## EXERCISE
The pictures in the listing below are to be skipped, while the lines between the line holding "MAC OUI and the manufacturer's name." and the line holding "1. 카카오 빅데이터의", inclusive, are to be output exactly.

Content starts

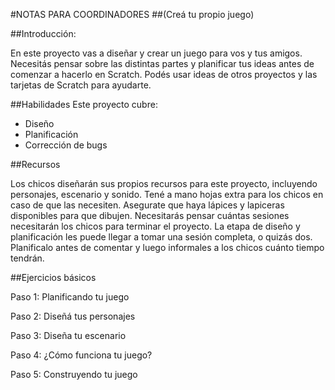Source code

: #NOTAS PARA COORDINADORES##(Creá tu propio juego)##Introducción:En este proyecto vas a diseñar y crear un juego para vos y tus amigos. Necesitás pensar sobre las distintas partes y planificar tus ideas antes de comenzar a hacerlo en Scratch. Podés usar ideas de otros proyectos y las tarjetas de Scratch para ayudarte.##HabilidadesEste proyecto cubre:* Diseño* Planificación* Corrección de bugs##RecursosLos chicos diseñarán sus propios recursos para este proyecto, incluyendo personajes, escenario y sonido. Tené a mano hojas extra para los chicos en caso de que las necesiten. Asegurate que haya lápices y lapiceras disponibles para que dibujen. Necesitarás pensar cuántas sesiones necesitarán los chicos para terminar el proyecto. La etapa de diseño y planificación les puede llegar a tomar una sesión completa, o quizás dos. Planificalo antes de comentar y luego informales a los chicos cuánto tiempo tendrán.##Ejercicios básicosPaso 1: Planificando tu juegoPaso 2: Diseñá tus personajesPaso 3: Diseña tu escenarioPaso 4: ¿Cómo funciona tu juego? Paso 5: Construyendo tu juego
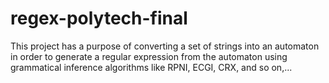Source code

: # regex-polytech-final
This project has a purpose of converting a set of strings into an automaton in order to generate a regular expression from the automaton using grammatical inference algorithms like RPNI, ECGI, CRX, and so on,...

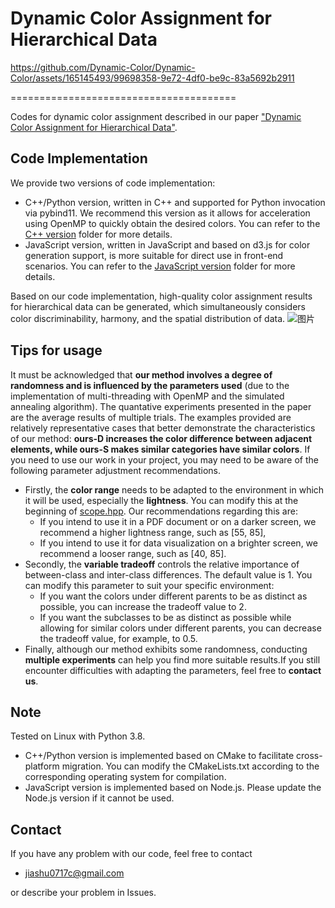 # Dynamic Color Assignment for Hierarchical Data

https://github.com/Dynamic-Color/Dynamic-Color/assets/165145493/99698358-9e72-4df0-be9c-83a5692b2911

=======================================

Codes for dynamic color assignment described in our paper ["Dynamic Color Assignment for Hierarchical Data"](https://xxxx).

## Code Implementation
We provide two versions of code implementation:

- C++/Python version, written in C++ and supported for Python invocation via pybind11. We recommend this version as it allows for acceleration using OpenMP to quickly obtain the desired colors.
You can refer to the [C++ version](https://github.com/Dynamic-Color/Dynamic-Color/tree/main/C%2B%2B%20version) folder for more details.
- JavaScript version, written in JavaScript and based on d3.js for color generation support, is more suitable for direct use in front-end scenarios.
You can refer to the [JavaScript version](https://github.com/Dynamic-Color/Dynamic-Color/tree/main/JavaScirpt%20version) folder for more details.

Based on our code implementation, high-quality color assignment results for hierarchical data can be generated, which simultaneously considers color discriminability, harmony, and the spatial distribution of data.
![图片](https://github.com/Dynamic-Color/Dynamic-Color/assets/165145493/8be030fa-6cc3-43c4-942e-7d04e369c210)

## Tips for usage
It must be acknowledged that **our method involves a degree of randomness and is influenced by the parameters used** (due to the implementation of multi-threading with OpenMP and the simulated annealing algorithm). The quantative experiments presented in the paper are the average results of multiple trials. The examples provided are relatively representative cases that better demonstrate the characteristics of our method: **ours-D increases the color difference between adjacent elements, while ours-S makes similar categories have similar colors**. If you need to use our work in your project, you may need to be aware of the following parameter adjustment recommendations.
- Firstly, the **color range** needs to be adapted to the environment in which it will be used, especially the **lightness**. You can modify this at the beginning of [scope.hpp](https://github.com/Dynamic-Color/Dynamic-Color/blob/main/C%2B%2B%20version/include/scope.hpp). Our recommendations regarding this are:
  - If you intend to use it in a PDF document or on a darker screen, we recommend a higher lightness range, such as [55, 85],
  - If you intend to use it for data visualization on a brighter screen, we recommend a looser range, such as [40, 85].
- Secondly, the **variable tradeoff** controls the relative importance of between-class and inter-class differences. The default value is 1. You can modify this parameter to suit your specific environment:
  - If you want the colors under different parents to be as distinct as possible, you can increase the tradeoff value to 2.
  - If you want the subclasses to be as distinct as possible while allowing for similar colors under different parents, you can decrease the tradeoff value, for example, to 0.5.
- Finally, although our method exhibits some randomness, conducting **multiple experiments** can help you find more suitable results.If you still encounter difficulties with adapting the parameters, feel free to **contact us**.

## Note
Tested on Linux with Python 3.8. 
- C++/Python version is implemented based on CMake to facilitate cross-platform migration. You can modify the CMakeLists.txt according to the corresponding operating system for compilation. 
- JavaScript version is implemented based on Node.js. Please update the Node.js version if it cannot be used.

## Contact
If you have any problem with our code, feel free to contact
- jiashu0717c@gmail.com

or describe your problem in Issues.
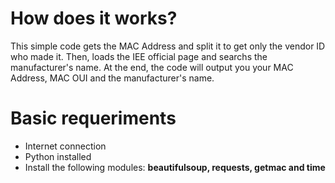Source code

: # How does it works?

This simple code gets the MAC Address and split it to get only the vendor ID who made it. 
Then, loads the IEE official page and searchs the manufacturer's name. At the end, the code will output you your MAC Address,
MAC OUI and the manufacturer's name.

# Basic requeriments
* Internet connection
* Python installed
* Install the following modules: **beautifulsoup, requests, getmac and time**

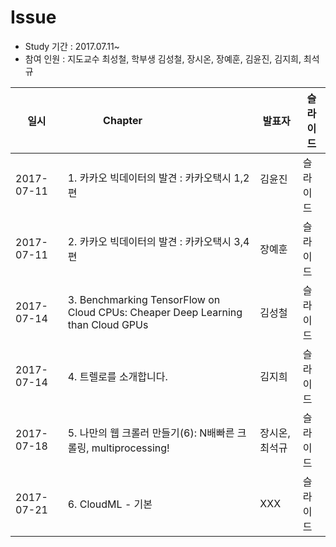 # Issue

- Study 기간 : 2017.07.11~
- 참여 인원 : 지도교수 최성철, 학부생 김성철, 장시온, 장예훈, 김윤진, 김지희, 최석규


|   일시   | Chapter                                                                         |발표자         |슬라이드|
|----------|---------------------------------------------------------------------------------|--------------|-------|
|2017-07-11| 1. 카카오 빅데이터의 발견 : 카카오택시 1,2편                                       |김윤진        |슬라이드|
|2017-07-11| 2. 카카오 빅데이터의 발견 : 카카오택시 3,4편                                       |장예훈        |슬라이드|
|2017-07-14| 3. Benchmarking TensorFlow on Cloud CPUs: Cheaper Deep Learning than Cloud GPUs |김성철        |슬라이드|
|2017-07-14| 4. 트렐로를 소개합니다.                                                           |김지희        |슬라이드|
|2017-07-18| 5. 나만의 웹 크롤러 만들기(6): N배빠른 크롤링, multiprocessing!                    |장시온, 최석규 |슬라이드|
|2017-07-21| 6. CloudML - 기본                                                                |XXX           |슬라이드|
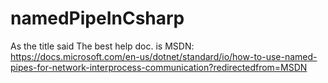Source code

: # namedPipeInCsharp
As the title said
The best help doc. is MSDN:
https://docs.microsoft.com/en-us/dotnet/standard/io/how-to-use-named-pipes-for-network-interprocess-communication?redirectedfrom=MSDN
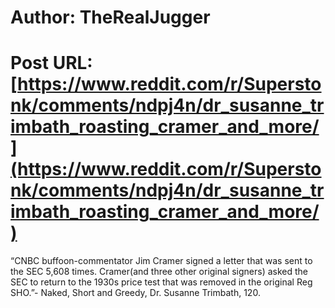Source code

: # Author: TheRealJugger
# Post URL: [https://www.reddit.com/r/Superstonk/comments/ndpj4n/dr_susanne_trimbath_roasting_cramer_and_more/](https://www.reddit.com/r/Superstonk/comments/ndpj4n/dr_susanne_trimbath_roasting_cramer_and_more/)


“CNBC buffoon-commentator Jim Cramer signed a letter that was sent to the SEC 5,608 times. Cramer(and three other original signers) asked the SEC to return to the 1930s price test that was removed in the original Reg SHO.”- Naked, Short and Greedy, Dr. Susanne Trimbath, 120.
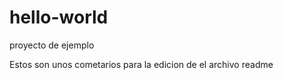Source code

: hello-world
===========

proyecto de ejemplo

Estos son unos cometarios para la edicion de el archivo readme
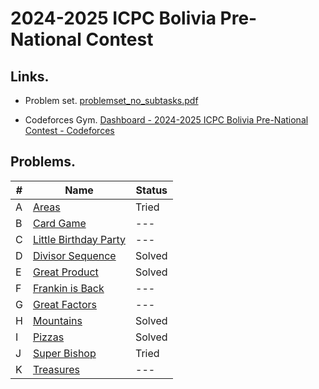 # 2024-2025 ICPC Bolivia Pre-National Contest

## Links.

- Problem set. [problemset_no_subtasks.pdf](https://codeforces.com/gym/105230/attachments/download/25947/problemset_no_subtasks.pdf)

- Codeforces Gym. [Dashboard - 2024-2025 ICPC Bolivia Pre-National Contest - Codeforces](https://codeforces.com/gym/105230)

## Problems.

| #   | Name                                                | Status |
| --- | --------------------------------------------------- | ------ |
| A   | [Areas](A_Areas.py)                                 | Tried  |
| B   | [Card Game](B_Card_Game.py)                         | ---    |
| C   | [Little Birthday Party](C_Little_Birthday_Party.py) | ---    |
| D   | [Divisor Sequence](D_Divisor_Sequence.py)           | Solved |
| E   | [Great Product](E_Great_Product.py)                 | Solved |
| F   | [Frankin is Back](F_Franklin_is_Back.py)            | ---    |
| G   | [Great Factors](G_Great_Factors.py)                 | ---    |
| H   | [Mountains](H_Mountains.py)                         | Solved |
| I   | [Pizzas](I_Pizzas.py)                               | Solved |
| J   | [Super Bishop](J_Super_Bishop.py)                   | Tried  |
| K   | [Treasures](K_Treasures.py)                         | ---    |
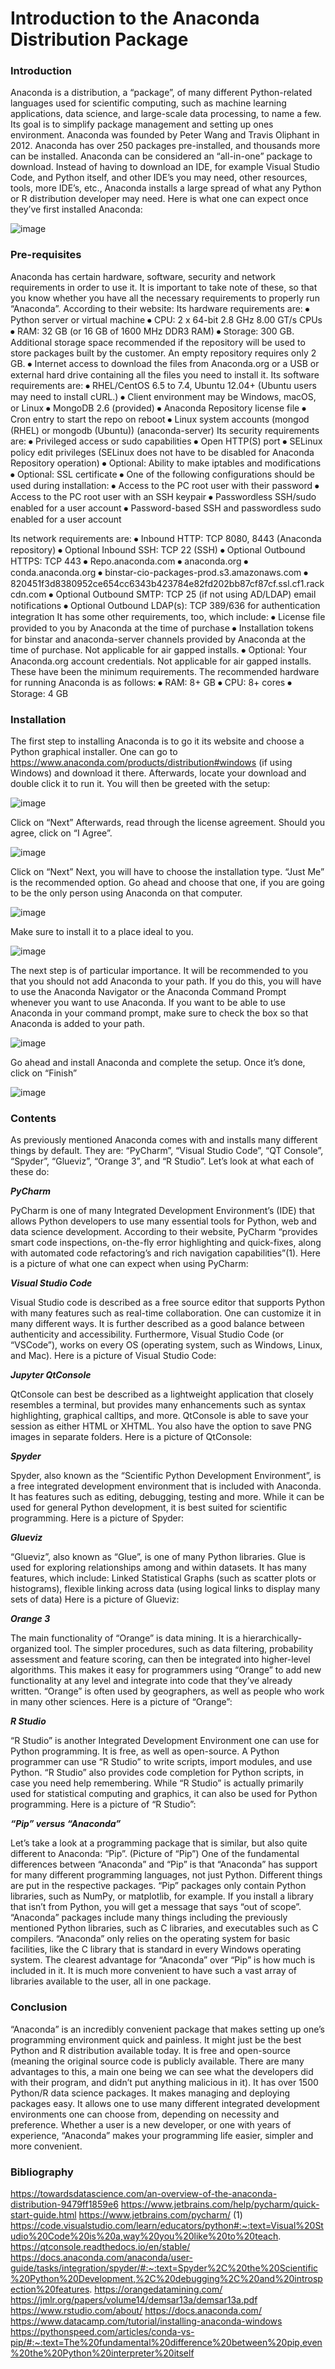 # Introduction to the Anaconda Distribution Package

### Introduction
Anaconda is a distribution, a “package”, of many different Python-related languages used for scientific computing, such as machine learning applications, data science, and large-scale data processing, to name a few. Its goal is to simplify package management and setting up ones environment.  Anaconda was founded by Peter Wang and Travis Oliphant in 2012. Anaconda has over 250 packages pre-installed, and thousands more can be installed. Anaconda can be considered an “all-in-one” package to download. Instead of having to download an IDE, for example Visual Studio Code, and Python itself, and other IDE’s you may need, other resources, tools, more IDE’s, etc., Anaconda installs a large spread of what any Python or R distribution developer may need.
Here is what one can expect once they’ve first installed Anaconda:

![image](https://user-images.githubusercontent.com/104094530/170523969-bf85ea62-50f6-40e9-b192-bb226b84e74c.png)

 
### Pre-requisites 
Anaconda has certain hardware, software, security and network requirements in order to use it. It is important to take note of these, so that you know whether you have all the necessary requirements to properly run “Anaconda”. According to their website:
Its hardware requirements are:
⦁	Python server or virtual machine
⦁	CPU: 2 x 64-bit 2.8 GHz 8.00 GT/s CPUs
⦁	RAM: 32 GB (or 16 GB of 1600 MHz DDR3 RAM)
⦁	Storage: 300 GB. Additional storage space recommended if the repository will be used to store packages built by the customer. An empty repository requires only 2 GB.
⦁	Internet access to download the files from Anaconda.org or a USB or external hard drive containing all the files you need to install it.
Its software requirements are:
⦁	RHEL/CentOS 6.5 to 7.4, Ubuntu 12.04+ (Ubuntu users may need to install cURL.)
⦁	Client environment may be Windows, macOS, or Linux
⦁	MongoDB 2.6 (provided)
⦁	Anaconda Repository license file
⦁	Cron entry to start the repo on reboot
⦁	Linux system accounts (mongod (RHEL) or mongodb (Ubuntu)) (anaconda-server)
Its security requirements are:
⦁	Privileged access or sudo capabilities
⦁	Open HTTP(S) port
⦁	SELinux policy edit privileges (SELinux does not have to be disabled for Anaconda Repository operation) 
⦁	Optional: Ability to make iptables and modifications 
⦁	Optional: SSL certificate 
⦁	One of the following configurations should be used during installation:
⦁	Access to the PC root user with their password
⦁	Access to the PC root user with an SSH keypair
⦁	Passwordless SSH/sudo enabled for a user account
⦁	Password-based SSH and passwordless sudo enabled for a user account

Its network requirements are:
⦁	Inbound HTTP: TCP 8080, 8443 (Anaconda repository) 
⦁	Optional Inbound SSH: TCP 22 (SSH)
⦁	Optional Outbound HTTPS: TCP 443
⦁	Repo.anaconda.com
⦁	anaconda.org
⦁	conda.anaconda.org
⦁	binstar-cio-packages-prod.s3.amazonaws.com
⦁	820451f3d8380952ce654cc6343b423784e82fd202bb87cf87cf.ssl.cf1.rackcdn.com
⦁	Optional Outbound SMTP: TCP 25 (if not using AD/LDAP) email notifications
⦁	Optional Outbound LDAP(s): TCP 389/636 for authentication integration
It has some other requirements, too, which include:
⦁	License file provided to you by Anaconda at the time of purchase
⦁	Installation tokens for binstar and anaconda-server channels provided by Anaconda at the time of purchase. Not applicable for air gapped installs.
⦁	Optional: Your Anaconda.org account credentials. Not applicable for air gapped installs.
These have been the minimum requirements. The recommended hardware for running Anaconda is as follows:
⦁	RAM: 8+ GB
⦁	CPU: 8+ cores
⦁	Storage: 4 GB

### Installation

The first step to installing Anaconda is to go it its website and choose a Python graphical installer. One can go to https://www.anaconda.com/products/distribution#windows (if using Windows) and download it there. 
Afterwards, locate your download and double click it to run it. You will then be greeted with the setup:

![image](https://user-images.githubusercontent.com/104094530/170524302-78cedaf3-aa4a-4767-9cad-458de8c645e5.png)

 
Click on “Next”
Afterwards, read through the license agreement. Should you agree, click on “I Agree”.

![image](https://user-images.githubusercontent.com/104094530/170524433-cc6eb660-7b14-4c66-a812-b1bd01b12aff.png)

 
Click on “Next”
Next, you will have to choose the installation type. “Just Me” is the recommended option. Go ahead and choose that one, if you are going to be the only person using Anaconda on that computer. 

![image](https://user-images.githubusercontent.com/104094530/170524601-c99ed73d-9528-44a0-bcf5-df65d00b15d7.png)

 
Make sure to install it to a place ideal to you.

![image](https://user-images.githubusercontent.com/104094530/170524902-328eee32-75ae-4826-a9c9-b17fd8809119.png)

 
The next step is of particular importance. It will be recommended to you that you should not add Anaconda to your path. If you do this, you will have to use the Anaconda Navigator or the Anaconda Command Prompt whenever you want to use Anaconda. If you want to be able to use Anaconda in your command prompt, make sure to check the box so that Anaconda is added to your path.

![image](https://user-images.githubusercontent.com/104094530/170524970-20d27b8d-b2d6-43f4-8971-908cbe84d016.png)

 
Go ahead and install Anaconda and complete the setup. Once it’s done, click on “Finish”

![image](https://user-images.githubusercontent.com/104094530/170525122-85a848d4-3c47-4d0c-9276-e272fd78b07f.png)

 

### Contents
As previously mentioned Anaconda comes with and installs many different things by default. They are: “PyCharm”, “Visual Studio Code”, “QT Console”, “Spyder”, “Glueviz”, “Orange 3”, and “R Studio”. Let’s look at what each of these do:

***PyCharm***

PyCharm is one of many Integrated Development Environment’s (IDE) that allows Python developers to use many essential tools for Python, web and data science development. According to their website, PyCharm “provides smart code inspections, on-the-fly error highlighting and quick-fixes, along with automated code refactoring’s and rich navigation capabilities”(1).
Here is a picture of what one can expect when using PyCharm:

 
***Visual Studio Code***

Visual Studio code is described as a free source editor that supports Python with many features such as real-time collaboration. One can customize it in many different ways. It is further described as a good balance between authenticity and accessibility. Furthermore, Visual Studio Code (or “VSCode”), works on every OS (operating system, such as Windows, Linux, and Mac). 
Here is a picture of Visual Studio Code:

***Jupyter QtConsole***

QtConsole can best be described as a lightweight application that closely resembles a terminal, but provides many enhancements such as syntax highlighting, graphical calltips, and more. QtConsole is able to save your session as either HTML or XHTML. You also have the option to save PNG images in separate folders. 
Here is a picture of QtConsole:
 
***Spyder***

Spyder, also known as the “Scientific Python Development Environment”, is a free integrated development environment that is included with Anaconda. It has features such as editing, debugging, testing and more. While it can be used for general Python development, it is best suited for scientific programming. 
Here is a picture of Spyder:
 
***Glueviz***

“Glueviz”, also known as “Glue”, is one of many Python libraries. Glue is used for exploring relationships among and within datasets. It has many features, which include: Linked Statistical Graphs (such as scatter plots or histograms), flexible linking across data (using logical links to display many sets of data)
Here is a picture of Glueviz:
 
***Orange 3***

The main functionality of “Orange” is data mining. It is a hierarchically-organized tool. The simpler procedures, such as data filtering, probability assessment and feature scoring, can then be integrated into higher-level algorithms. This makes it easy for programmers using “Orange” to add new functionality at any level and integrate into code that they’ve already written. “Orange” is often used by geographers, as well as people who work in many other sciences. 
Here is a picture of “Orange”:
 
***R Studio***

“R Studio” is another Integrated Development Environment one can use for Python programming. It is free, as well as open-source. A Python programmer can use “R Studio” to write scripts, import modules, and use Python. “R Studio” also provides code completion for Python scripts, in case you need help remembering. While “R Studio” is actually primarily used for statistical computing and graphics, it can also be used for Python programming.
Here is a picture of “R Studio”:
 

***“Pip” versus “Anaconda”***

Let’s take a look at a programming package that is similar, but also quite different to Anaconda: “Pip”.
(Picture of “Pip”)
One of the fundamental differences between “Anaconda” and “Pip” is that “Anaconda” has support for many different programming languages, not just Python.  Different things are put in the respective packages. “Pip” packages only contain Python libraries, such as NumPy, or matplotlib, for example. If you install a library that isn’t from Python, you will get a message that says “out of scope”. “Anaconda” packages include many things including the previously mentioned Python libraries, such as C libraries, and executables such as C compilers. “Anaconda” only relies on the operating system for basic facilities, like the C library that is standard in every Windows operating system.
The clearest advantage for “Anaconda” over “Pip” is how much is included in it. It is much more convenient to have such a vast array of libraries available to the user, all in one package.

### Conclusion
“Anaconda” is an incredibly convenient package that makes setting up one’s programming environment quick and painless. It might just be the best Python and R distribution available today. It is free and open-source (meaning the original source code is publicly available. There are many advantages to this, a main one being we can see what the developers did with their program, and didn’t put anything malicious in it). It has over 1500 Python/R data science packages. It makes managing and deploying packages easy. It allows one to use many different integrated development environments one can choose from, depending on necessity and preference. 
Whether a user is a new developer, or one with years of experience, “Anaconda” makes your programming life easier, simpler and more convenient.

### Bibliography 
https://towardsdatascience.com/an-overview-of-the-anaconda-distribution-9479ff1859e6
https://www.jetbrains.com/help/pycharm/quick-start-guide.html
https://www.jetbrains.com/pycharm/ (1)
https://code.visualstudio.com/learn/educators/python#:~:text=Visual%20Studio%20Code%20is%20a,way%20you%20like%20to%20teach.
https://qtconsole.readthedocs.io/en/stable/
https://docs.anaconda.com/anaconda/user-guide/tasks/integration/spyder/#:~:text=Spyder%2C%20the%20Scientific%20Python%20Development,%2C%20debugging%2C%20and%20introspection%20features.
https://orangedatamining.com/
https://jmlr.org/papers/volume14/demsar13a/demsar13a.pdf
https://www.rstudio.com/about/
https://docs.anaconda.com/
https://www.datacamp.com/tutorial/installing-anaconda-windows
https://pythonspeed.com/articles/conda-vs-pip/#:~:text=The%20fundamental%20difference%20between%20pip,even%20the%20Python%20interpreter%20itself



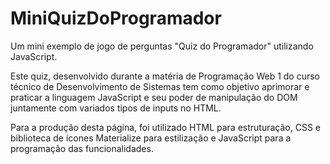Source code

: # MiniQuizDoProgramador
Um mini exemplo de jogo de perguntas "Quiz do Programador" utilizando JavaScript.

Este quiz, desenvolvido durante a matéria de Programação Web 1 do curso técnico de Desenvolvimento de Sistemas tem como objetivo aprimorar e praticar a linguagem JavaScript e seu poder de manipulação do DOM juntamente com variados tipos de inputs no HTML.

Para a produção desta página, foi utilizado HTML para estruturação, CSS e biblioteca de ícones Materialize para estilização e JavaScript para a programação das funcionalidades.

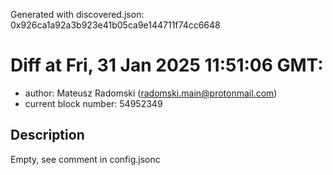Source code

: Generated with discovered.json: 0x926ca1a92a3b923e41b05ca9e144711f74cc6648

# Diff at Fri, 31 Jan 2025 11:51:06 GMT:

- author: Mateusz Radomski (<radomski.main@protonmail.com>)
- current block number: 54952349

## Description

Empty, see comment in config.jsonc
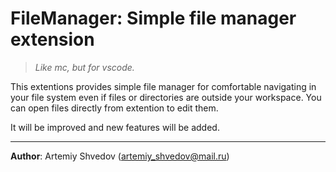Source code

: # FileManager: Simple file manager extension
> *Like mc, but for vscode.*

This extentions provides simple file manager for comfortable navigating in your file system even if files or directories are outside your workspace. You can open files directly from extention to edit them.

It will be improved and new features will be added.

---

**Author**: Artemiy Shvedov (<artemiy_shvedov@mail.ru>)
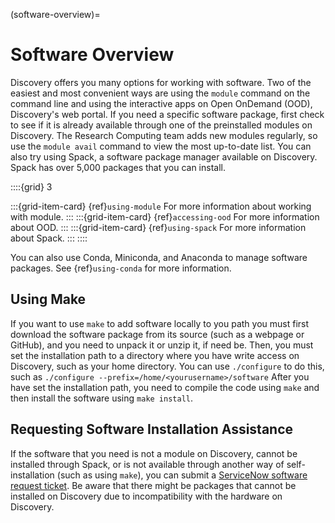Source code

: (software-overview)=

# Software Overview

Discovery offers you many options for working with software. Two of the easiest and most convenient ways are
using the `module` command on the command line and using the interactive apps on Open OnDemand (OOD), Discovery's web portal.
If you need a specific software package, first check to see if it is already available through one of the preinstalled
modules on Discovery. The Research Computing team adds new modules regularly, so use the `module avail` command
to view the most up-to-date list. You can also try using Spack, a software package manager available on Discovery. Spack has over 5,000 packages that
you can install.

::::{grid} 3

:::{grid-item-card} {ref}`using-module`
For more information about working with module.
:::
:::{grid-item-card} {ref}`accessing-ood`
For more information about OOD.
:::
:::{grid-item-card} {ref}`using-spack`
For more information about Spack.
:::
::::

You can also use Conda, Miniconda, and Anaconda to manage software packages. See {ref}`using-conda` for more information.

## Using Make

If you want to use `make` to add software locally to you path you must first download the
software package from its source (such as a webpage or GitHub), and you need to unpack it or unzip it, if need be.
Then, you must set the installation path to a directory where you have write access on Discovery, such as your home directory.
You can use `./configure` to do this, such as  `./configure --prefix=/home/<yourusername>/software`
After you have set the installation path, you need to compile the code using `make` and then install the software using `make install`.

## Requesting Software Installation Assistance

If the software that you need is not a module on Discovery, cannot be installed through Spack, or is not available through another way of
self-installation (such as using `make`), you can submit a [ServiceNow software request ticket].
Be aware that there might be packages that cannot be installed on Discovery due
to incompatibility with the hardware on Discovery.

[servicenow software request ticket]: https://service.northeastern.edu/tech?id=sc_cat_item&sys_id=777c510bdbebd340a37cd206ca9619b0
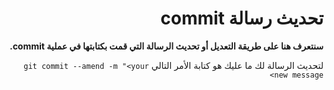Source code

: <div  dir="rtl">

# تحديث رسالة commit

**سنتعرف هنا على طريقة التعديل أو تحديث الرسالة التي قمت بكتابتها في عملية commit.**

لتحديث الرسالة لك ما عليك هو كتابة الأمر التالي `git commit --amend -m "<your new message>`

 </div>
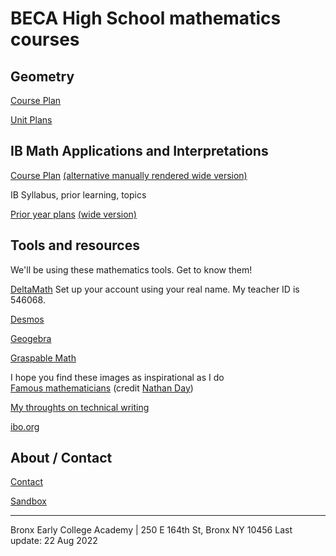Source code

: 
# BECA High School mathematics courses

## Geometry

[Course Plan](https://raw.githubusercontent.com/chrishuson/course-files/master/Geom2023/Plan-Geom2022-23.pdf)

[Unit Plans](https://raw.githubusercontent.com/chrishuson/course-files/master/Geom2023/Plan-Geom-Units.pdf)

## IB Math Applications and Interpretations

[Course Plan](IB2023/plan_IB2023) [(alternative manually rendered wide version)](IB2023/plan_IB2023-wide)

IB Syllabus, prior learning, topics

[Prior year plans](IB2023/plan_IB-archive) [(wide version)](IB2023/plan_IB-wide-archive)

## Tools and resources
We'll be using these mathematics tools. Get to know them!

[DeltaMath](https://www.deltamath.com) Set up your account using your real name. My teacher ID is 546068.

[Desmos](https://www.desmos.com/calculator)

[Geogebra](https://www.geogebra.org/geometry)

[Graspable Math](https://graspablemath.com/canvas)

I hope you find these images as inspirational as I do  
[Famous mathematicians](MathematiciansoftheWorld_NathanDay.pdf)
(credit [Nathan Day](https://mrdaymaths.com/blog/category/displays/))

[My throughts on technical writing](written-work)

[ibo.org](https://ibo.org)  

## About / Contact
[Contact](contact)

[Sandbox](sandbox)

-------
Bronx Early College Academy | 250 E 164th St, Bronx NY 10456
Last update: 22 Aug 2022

Content ends

## RESPONSE
MAC OUI and the manufacturer's name.

# Basic requeriments
* Internet connection
* Python installed
* Install the following modules: **beautifulsoup, requests, getmac and time**

 # Issue

- Study 기간 : 2017.07.11~
- 참여 인원 : 지도교수 최성철, 학부생 김성철, 장시온, 장예훈, 김윤진, 김지희, 최석규


|   일시   | Chapter                                                                         |발표자         |슬라이드|
|----------|---------------------------------------------------------------------------------|--------------|-------|
|2017-07-11| 1. 카카오 빅데이터의 발견 : 카카오택시 1,2편                                       |김윤진        |슬라이드|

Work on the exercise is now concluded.